Work instruction:
This calls for a verbatim copy of all the data, with no images carried over.
--
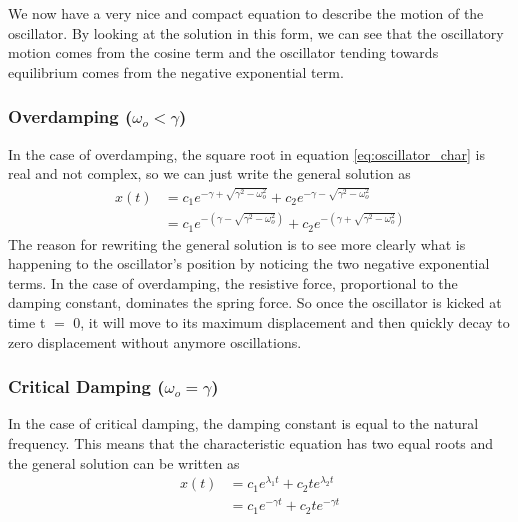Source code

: \documentclass{article}
\newcommand{\be}{\begin{equation}}
\newcommand{\ee}{\end{equation}}
\begin{document}
We now have a very nice and compact equation to describe the motion of the oscillator.
By looking at the solution in this form, we can see that the oscillatory motion comes from the cosine term and the oscillator tending towards equilibrium comes from the negative exponential term.

\subsubsection*{Overdamping ($\omega_o < \gamma$)}
In the case of overdamping, the square root in equation \ref{eq:oscillator_char} is real and not complex, so we can just write the general solution as
\be
\begin{split}
x(t) &= c_1 e^{-\gamma + \sqrt{\gamma^2 - \omega_o^2}} + c_2 e^{-\gamma - \sqrt{\gamma^2 - \omega_o^2}} \\
&= c_1 e^{-(\gamma - \sqrt{\gamma^2 - \omega_o^2})} + c_2 e^{-(\gamma + \sqrt{\gamma^2 - \omega_o^2})}
\end{split}
\ee
The reason for rewriting the general solution is to see more clearly what is happening to the oscillator's position by noticing the two negative exponential terms.
In the case of overdamping, the resistive force, proportional to the damping constant, dominates the spring force.
So once the oscillator is kicked at time t $=$ 0, it will move to its maximum displacement and then quickly decay to zero displacement without anymore oscillations.

\subsubsection*{Critical Damping ($\omega_o = \gamma$)}
In the case of critical damping, the damping constant is equal to the natural frequency.
This means that the characteristic equation has two equal roots and the general solution can be written as
\be
\begin{split}
x(t) &= c_1 e^{\lambda_1 t} + c_2 te^{\lambda_2 t}\\
&= c_1 e^{-\gamma t} + c_2 te^{-\gamma t}\\
\end{split}
\ee
\end{document}
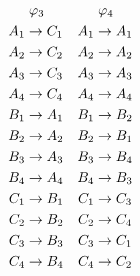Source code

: \documentclass[
    hyperref={bookmarks=false},%
    xcolor={dvipsnames},
]{beamer}
\begin{document}
\begin{frame}
\begin{equation*}
\begin{aligned}[c]
    \end{aligned}
    \quad
    \begin{aligned}[c]
    &\hspace{1mm}\varphi_3 \\
    A_1 &\to C_1 \\A_2 &\to C_2 \\A_3 &\to C_3 \\A_4 &\to C_4 \\B_1 &\to A_1 \\B_2 &\to A_2 \\B_3 &\to A_3 \\B_4 &\to A_4 \\C_1 &\to B_1 \\C_2 &\to B_2 \\C_3 &\to B_3 \\C_4 &\to B_4
    \end{aligned}
    \quad
    \begin{aligned}[c]
    &\hspace{1mm}\varphi_4 \\
    A_1 &\to A_1 \\A_2 &\to A_2 \\A_3 &\to A_3 \\A_4 &\to A_4 \\B_1 &\to B_2 \\B_2 &\to B_1 \\B_3 &\to B_4 \\B_4 &\to B_3 \\C_1 &\to C_3 \\C_2 &\to C_4 \\C_3 &\to C_1 \\C_4 &\to C_2
    \end{aligned}
    \end{equation*}
\end{frame}
\end{document}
--
Solution:
Source code

: \documentclass{article}
\newcommand{\be}{\begin{equation}}
\newcommand{\ee}{\end{equation}}
\begin{document}
We now have a very nice and compact equation to describe the motion of the oscillator.
By looking at the solution in this form, we can see that the oscillatory motion comes from the cosine term and the oscillator tending towards equilibrium comes from the negative exponential term.

\subsubsection*{Overdamping ($\omega_o < \gamma$)}
In the case of overdamping, the square root in equation \ref{eq:oscillator_char} is real and not complex, so we can just write the general solution as
\be
\begin{split}
x(t) &= c_1 e^{-\gamma + \sqrt{\gamma^2 - \omega_o^2}} + c_2 e^{-\gamma - \sqrt{\gamma^2 - \omega_o^2}} \\
&= c_1 e^{-(\gamma - \sqrt{\gamma^2 - \omega_o^2})} + c_2 e^{-(\gamma + \sqrt{\gamma^2 - \omega_o^2})}
\end{split}
\ee
The reason for rewriting the general solution is to see more clearly what is happening to the oscillator's position by noticing the two negative exponential terms.
In the case of overdamping, the resistive force, proportional to the damping constant, dominates the spring force.
So once the oscillator is kicked at time t $=$ 0, it will move to its maximum displacement and then quickly decay to zero displacement without anymore oscillations.

\subsubsection*{Critical Damping ($\omega_o = \gamma$)}
In the case of critical damping, the damping constant is equal to the natural frequency.
This means that the characteristic equation has two equal roots and the general solution can be written as
\be
\begin{split}
x(t) &= c_1 e^{\lambda_1 t} + c_2 te^{\lambda_2 t}\\
&= c_1 e^{-\gamma t} + c_2 te^{-\gamma t}\\
\end{split}
\ee
\end{document}
Source code

: \documentclass[
    hyperref={bookmarks=false},%
    xcolor={dvipsnames},
]{beamer}
\begin{document}
\begin{frame}
\begin{equation*}
\begin{aligned}[c]
    \end{aligned}
    \quad
    \begin{aligned}[c]
    &\hspace{1mm}\varphi_3 \\
    A_1 &\to C_1 \\A_2 &\to C_2 \\A_3 &\to C_3 \\A_4 &\to C_4 \\B_1 &\to A_1 \\B_2 &\to A_2 \\B_3 &\to A_3 \\B_4 &\to A_4 \\C_1 &\to B_1 \\C_2 &\to B_2 \\C_3 &\to B_3 \\C_4 &\to B_4
    \end{aligned}
    \quad
    \begin{aligned}[c]
    &\hspace{1mm}\varphi_4 \\
    A_1 &\to A_1 \\A_2 &\to A_2 \\A_3 &\to A_3 \\A_4 &\to A_4 \\B_1 &\to B_2 \\B_2 &\to B_1 \\B_3 &\to B_4 \\B_4 &\to B_3 \\C_1 &\to C_3 \\C_2 &\to C_4 \\C_3 &\to C_1 \\C_4 &\to C_2
    \end{aligned}
    \end{equation*}
\end{frame}
\end{document}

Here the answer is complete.